Findelkind did not weep, or scream, or tremble; his heart seemed frozen, like the dead lambs,
It was he who had killed them.
He rose up and gathered them in his arms,—and cuddled them in the skirts of his skeepskin tunic, and cast his staff away that he might carry them, and so, thus burdened with their weight, set his face to the snow and the wind once more, and began his downward way.
Once a great sob shook him; that was all. Now he had no fear.
The night might have been noonday, the snow storm might have been summer, for aught he knew or cared.
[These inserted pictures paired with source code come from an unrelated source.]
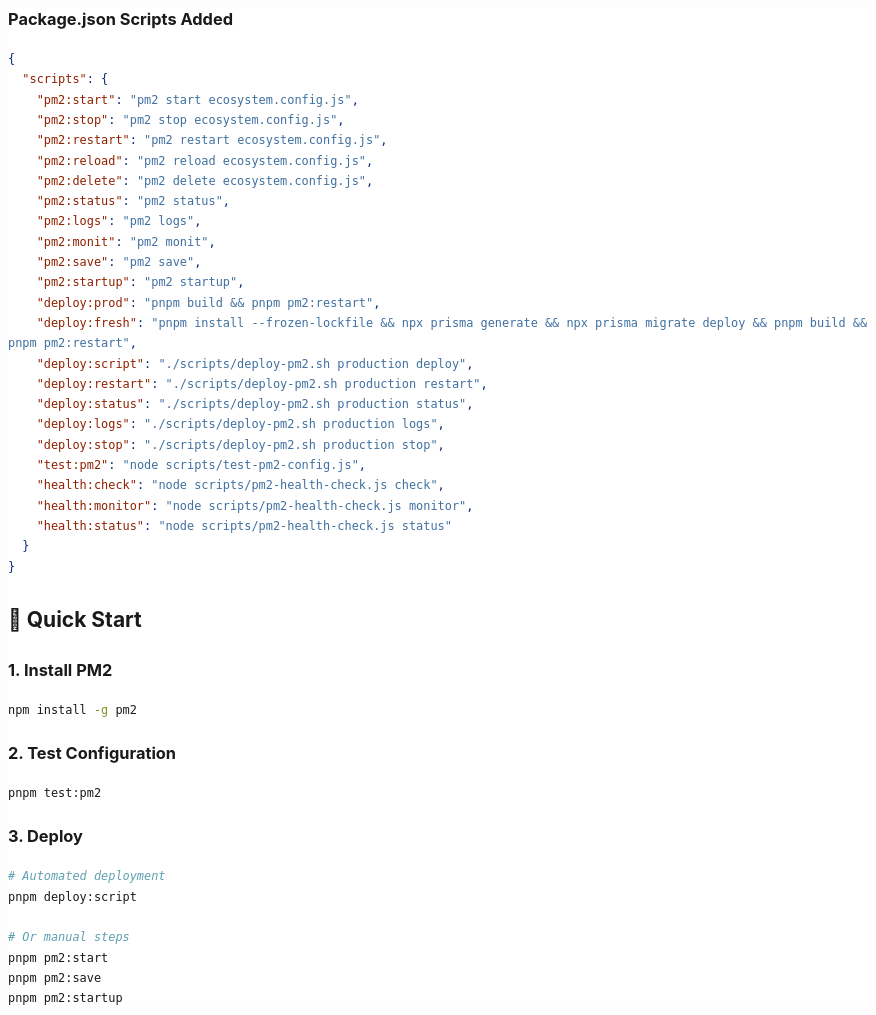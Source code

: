### Package.json Scripts Added
```json
{
  "scripts": {
    "pm2:start": "pm2 start ecosystem.config.js",
    "pm2:stop": "pm2 stop ecosystem.config.js",
    "pm2:restart": "pm2 restart ecosystem.config.js",
    "pm2:reload": "pm2 reload ecosystem.config.js",
    "pm2:delete": "pm2 delete ecosystem.config.js",
    "pm2:status": "pm2 status",
    "pm2:logs": "pm2 logs",
    "pm2:monit": "pm2 monit",
    "pm2:save": "pm2 save",
    "pm2:startup": "pm2 startup",
    "deploy:prod": "pnpm build && pnpm pm2:restart",
    "deploy:fresh": "pnpm install --frozen-lockfile && npx prisma generate && npx prisma migrate deploy && pnpm build && pnpm pm2:restart",
    "deploy:script": "./scripts/deploy-pm2.sh production deploy",
    "deploy:restart": "./scripts/deploy-pm2.sh production restart",
    "deploy:status": "./scripts/deploy-pm2.sh production status",
    "deploy:logs": "./scripts/deploy-pm2.sh production logs",
    "deploy:stop": "./scripts/deploy-pm2.sh production stop",
    "test:pm2": "node scripts/test-pm2-config.js",
    "health:check": "node scripts/pm2-health-check.js check",
    "health:monitor": "node scripts/pm2-health-check.js monitor",
    "health:status": "node scripts/pm2-health-check.js status"
  }
}
```

## 🚀 Quick Start

### 1. Install PM2
```bash
npm install -g pm2
```

### 2. Test Configuration
```bash
pnpm test:pm2
```

### 3. Deploy
```bash
# Automated deployment
pnpm deploy:script

# Or manual steps
pnpm pm2:start
pnpm pm2:save
pnpm pm2:startup
```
Long and weary was the way, and often he stumbled and had to rest; often the terrible sleep of the snow lay heavy on his eyelids, and he longed to lie down and be at rest, as the little brothers were; often it seemed to him that he would never reach home again. But he shook the lethargy off him and resisted the longing, and held on his way: he knew that his mother would mourn for him as Katte mourned for the lambs. At length, through all difficulty and danger, when his light had spent itself and his strength had well nigh spent itself too, his feet touched the old highroad. There were flickering torches and many people, and loud cries around the church, as there had been four hundred years before, when the last sacrament had been said in the valley for the hunter-king in peril above.
His mother, being sleepless and anxious, had risen long before it was dawn, and had gone to the children’s chamber, and had found the bed of Findelkind empty once more.
He came into the midst of the people with the two little lambs in his arms, and he heeded neither the outcries of neighbors nor the frenzied joy of his mother: his eyes looked straight before him, and his face was white like the snow.